The sight of high schoolers clapping and chanting in an explosion of collective energy could easily be mistaken for pep rally before the Big Game.
(Si Se Puede) Si Se Puede! Harambe_Umoja! Kemaktzin Mochihua! Isaaaaaaaaaang Bagsak! (Holla Back) We Got Your Back …This “unity chant,” which includes Spanish, Swahili and Native American phrases expressing support and solidarity (translation here), is used by some teachers of ethnic studies as an icebreaker before tackling such heavy-duty classroom topics as identity, oppression, power, solidarity and systemic racism. In the video link provided in the state’s proposed curriculum, the chant is led by Los Angeles consultant and educator R. Tolteka Cuauhtin, one of the authors of the 2019 proposed model curriculum that was rejected by state officials as too ideological.
Montaño said her students come to her traumatized from taking math classes, and doing ethnic studies helps heal their psychic wounds by empowering them through social action projects and by participating in activities such as storytelling, poetry writing and talking circles where students take turns holding a “talking stick.”
What distinguishes ethnic studies from conventional classroom work is not only the content but also the hands-on pedagogy that requires students to embrace and act on what they are taught. In California, high schoolers enact mock trials of white supremacy for crimes against humanity, write lists of demands to school administrators, and teach social justice activism to middle schoolers.
An introductory ethnic studies course in the San Francisco Unified School District has students learn to about themselves in terms their intersectional identities, participate in grassroots community organization and “explain the dynamics among internalized, interpersonal, and institutional oppression and resistance.”
Students conduct a grand jury investigation to address the question, “Who was responsible for the physical and cultural genocide of California Indians?” They study the history of racial stereotypes by learning about eugenics, then analyze contemporary stereotyping in popular culture to understand how stereotypes are reproduced and perpetuated.
In a unit on community organizing, students “produce a manifesto that lists and justifies their demands for reform of the current education system.” Students then prepare a lesson about the changes they would like to see in the educational system and as part of the class, they teach the lesson to middle school students.
In San Juan High School in Citrus Heights, California, teenagers “chart their own intersectionality” as they “interrogate” multiple structures of hierarchy and inequality, rooted in critical race theory.
One of their assignments is creating a pamphlet for distribution in school challenging ethnic and gender stereotypes and offering strategies “for disrupting and subverting the negative effects of stereotyping.”

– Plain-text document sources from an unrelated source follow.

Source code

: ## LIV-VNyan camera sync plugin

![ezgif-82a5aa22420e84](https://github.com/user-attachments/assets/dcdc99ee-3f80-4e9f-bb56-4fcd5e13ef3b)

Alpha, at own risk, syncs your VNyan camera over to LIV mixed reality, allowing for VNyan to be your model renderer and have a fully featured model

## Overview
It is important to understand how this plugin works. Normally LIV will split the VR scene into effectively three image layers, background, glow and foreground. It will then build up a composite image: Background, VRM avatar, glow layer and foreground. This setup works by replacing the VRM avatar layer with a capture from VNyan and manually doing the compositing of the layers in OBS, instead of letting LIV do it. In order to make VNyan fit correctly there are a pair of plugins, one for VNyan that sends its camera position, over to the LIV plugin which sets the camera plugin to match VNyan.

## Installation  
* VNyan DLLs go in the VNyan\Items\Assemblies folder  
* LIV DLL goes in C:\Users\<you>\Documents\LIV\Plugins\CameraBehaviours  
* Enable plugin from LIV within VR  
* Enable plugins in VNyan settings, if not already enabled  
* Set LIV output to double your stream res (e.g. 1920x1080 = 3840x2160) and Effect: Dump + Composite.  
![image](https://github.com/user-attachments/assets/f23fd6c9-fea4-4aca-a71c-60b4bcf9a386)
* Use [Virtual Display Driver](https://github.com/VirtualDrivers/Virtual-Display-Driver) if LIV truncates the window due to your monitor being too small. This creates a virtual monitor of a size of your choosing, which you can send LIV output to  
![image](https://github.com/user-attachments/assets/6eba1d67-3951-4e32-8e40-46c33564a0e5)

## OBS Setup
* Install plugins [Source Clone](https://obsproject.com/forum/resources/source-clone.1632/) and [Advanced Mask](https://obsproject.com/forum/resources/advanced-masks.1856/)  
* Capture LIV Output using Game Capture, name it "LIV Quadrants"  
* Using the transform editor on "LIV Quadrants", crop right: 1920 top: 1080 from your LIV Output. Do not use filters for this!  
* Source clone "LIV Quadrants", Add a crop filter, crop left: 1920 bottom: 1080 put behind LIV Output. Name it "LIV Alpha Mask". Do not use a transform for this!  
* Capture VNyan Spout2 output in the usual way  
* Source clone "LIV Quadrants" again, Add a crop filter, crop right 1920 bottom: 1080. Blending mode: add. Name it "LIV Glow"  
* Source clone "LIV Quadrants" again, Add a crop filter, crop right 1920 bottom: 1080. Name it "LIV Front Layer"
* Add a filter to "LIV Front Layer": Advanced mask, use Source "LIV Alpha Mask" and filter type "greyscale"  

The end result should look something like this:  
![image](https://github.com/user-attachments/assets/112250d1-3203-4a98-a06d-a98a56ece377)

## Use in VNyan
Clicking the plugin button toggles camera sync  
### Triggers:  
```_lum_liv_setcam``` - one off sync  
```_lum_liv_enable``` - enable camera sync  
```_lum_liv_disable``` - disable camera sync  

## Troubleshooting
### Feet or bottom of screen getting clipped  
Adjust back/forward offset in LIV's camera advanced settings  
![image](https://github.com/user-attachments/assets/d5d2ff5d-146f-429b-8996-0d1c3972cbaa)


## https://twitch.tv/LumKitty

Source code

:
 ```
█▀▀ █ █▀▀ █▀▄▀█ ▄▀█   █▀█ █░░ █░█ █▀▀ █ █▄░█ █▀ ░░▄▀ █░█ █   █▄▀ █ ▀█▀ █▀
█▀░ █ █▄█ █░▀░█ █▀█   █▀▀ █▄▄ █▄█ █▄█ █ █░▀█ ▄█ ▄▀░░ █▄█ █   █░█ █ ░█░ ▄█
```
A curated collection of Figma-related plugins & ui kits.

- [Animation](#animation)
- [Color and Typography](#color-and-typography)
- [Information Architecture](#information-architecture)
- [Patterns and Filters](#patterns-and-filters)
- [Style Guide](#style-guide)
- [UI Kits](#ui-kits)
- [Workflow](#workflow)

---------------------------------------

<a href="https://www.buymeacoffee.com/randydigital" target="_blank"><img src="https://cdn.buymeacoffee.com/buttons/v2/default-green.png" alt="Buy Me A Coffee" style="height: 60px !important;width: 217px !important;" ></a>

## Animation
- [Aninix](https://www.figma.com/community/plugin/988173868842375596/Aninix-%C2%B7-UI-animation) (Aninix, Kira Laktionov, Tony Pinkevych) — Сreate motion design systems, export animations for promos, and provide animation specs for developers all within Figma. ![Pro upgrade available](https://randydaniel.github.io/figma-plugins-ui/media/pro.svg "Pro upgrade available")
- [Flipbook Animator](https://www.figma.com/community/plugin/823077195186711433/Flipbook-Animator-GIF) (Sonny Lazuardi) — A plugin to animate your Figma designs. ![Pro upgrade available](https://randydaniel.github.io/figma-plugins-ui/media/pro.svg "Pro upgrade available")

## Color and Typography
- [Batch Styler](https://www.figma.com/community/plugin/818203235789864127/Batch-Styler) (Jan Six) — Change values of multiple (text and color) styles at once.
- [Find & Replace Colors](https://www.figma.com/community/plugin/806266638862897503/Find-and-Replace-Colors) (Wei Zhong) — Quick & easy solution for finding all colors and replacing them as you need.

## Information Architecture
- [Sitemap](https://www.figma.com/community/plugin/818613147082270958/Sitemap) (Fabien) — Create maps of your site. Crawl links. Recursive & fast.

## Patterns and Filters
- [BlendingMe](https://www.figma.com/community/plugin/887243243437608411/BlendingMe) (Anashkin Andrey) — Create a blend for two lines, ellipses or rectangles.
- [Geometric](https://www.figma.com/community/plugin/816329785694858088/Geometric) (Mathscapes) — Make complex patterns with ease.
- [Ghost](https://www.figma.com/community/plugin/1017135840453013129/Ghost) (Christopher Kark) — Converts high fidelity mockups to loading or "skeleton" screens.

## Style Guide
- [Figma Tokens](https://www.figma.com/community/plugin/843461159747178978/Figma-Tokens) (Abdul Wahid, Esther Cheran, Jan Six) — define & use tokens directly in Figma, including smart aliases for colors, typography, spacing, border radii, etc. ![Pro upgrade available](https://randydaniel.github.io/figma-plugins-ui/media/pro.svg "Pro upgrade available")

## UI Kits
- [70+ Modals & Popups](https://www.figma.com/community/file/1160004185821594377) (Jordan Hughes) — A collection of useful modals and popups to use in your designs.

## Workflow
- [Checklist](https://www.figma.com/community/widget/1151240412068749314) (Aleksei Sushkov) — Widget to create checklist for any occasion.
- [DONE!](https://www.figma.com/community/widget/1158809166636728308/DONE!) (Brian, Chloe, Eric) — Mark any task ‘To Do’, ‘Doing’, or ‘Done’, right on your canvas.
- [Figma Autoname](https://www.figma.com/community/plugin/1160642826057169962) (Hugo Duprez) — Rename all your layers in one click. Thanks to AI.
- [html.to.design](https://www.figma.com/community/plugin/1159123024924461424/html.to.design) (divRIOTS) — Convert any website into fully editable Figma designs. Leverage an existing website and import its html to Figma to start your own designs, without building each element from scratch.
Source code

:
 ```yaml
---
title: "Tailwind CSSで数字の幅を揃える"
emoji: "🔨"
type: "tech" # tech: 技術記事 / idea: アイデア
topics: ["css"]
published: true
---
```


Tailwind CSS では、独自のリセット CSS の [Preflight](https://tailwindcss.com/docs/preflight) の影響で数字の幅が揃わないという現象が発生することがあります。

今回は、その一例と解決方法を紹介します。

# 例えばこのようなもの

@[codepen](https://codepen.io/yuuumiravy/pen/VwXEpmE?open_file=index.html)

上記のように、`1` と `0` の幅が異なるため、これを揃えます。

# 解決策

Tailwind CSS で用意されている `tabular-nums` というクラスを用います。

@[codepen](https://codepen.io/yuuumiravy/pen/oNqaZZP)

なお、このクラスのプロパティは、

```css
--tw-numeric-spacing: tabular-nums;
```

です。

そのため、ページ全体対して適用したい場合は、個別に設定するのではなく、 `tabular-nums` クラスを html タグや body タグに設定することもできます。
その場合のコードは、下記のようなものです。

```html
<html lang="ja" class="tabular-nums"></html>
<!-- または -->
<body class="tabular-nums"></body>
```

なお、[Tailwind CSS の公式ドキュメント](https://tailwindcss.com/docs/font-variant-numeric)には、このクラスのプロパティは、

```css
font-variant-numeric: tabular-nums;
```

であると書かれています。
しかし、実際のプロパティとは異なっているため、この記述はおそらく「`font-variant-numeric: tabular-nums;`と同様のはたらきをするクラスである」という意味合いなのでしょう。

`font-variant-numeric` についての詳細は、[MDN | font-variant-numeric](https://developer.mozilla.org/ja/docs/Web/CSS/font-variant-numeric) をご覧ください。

The purpose of the course is for the students to implement “a systematized campaign for social justice at their school,” the course description reads. “Students will also study how to gain political power through activism, organization and mobilization.”
A number of California’s high school courses in ethnic studies appear to be based on college-level classes. Kids taking the Salinas Union High School District’s Introduction to Ethnic Studies course, for example, will attain fluency in such key terms as systems of oppression, privilege, resistance, consciousness, classism, ableism, cultural appropriation, colonization, social construct, praxis, otherization, hegemony, white flight and gentrification.